Pull every line that holds the word "algorithms" from the entries.

──────── Data to examine ────────

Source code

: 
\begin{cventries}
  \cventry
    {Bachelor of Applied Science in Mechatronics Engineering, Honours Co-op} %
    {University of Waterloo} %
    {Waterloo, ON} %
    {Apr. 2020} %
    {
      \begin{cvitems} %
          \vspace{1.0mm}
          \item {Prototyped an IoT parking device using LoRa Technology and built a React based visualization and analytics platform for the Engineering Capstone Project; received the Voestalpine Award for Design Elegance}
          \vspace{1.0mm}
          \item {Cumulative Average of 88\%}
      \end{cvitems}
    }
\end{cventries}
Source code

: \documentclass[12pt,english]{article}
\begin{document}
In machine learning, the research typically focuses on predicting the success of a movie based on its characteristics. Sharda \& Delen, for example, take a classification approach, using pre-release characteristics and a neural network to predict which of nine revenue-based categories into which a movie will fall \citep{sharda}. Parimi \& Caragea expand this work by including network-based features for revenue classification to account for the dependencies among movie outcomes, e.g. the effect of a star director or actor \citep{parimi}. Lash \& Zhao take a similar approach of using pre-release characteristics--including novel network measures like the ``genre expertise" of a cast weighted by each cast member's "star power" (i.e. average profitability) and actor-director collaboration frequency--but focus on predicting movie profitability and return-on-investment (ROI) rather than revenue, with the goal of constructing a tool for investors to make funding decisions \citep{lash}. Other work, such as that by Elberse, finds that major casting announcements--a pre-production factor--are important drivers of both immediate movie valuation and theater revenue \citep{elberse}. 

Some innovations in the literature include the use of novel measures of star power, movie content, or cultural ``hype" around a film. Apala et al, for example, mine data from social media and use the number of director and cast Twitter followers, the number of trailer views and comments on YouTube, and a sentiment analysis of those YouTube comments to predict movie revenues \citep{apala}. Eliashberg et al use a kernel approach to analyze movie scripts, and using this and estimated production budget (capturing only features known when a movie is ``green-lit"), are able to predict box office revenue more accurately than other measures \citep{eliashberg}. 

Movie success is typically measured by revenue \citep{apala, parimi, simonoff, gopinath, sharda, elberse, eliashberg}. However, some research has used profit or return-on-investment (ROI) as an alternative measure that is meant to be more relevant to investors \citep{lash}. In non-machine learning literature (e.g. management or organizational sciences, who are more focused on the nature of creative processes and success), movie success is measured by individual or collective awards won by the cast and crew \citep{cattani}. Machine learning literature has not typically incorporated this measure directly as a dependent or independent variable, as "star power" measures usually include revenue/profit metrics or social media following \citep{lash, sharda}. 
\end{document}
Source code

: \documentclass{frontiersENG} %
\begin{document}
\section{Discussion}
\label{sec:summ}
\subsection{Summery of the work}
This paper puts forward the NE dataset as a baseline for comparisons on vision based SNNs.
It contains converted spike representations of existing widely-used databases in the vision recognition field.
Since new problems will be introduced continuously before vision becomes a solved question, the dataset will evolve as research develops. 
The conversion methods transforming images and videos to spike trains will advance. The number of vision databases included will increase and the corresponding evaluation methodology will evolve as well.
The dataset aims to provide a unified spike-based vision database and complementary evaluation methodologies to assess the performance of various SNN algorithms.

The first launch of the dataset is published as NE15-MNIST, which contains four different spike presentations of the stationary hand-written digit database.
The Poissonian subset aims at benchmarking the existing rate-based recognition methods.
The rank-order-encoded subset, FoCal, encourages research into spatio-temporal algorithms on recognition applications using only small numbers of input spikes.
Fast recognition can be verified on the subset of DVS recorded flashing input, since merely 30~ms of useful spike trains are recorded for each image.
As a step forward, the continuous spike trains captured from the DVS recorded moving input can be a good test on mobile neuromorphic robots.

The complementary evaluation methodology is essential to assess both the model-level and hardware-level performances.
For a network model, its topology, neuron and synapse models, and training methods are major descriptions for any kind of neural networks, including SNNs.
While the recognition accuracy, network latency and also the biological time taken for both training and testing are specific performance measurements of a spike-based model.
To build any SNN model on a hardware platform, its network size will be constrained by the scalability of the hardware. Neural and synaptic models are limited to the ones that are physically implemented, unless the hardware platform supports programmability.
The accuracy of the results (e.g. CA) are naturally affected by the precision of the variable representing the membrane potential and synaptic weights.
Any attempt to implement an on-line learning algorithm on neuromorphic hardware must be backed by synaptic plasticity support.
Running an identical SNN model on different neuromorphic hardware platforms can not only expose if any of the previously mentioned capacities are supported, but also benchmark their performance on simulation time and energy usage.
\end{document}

────────

Exercise result:
The dataset aims to provide a unified spike-based vision database and complementary evaluation methodologies to assess the performance of various SNN algorithms.
The rank-order-encoded subset, FoCal, encourages research into spatio-temporal algorithms on recognition applications using only small numbers of input spikes.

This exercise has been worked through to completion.